Contracts for implementers

  • Your reset() must populate the environment to the state the agent will see for the first observation. Include the task objective as text in that observation.
  • evaluate() is pure — no side effects on external systems. It may read tool state.
  • If you hold long-lived resources beyond the tool (containers, VMs, processes), override close() and call super().close().
  • get_privileged_info() is for debug/oracle agents and tests. Ship it for any task that has a known solution — empowers the harness's debug mode.

Gotchas

  • Polymorphic fields (metadata, execution_info, tool_config) use SerializeAsAny[Base] rather than the bare base type. Without it Pydantic serializes only the base-class fields and silently drops subclass-specific state on every JSON round-trip. This is already in the base classes — cube authors don't need to repeat it on their subclasses.
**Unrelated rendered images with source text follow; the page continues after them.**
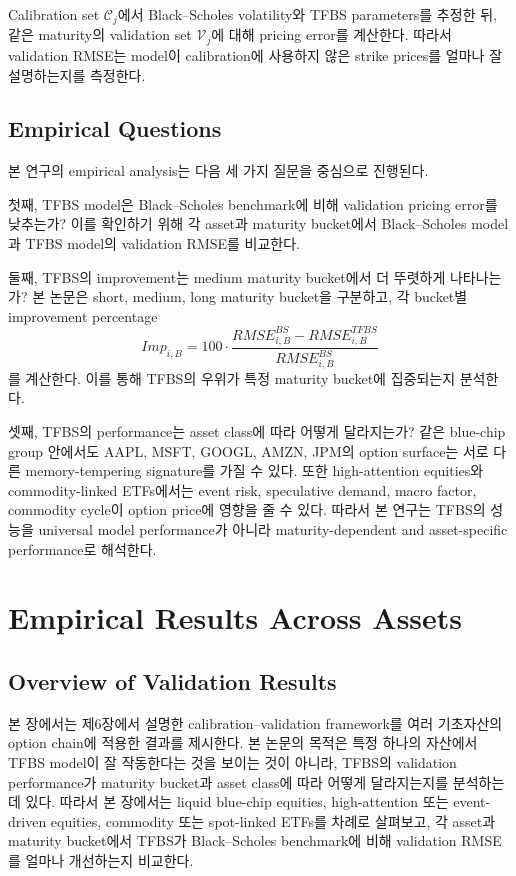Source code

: \documentclass[11pt,a4paper]{report}
\begin{document}
Calibration set $\mathcal{C}_j$에서 Black--Scholes volatility와 TFBS parameters를 추정한 뒤, 같은 maturity의 validation set $\mathcal{V}_j$에 대해 pricing error를 계산한다. 따라서 validation RMSE는 model이 calibration에 사용하지 않은 strike prices를 얼마나 잘 설명하는지를 측정한다.

\section{Empirical Questions}

본 연구의 empirical analysis는 다음 세 가지 질문을 중심으로 진행된다.

첫째, TFBS model은 Black--Scholes benchmark에 비해 validation pricing error를 낮추는가? 이를 확인하기 위해 각 asset과 maturity bucket에서 Black--Scholes model과 TFBS model의 validation RMSE를 비교한다.

둘째, TFBS의 improvement는 medium maturity bucket에서 더 뚜렷하게 나타나는가? 본 논문은 short, medium, long maturity bucket을 구분하고, 각 bucket별 improvement percentage
\[
Imp_{i,B}
=
100
\cdot
\frac{
RMSE_{i,B}^{BS}
-
RMSE_{i,B}^{TFBS}
}{
RMSE_{i,B}^{BS}
}
\]
를 계산한다. 이를 통해 TFBS의 우위가 특정 maturity bucket에 집중되는지 분석한다.

셋째, TFBS의 performance는 asset class에 따라 어떻게 달라지는가? 같은 blue-chip group 안에서도 AAPL, MSFT, GOOGL, AMZN, JPM의 option surface는 서로 다른 memory-tempering signature를 가질 수 있다. 또한 high-attention equities와 commodity-linked ETFs에서는 event risk, speculative demand, macro factor, commodity cycle이 option price에 영향을 줄 수 있다. 따라서 본 연구는 TFBS의 성능을 universal model performance가 아니라 maturity-dependent and asset-specific performance로 해석한다.















\chapter{Empirical Results Across Assets}

\section{Overview of Validation Results}

본 장에서는 제6장에서 설명한 calibration--validation framework를 여러 기초자산의 option chain에 적용한 결과를 제시한다. 본 논문의 목적은 특정 하나의 자산에서 TFBS model이 잘 작동한다는 것을 보이는 것이 아니라, TFBS의 validation performance가 maturity bucket과 asset class에 따라 어떻게 달라지는지를 분석하는 데 있다. 따라서 본 장에서는 liquid blue-chip equities, high-attention 또는 event-driven equities, commodity 또는 spot-linked ETFs를 차례로 살펴보고, 각 asset과 maturity bucket에서 TFBS가 Black--Scholes benchmark에 비해 validation RMSE를 얼마나 개선하는지 비교한다.
\end{document}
  • Cubes that need narrower static types on Task.metadata use the parametrised form class FooTask(Task[FooTaskMetadata]): rather than re-annotating metadata: FooTaskMetadata on the subclass. Re-annotation is unsound under invariant-field semantics and type checkers reject it; the parametrised form expresses the intent correctly without an override. Pairs naturally with class FooTaskConfig(TaskConfig[FooTaskMetadata]):.
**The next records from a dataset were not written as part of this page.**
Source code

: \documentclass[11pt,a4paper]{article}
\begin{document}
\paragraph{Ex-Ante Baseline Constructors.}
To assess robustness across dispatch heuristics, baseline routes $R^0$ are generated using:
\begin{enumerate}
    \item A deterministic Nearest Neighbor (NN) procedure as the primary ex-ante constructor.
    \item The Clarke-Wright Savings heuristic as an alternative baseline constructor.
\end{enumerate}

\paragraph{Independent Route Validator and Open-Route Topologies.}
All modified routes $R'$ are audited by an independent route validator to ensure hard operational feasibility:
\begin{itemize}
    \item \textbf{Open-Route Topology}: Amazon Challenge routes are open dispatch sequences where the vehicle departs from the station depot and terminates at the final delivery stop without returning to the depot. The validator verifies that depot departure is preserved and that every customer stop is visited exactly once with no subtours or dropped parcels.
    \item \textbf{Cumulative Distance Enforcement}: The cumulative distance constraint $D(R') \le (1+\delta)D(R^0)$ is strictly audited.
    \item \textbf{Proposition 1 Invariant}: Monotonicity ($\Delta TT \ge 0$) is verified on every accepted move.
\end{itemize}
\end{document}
  • task_execution_cache_dir() lives directly under BenchmarkConfig.cache_dir() (back-stamped onto the TaskConfig subclass at class-definition time by BenchmarkConfig.__init_subclass__ via _benchmark_cache_dir), so cubes that override cache_dir() (e.g. to co-locate with VM data) get the override applied to the per-task cache too without an extra override. The fallback to ~/.cube/<top-level-package-name>/ only kicks in for TaskConfig subclasses that have no owning BenchmarkConfig (direct test instantiation).
  • validate_per_step=True means evaluate() runs every step — expensive. Default is only on termination.
  • STOP_ACTION is not automatically in the tool's action set — the harness / agent framework is responsible for including it in the action list shown to the LLM.
  • runtime_context is a dict, not a Pydantic model — no type safety. Document keys in your Benchmark._setup() docstring.
  • model_post_init launches the container. If your ToolConfig make() fails and you set container_backend, the container is already running — may leak unless the caller handles construction errors.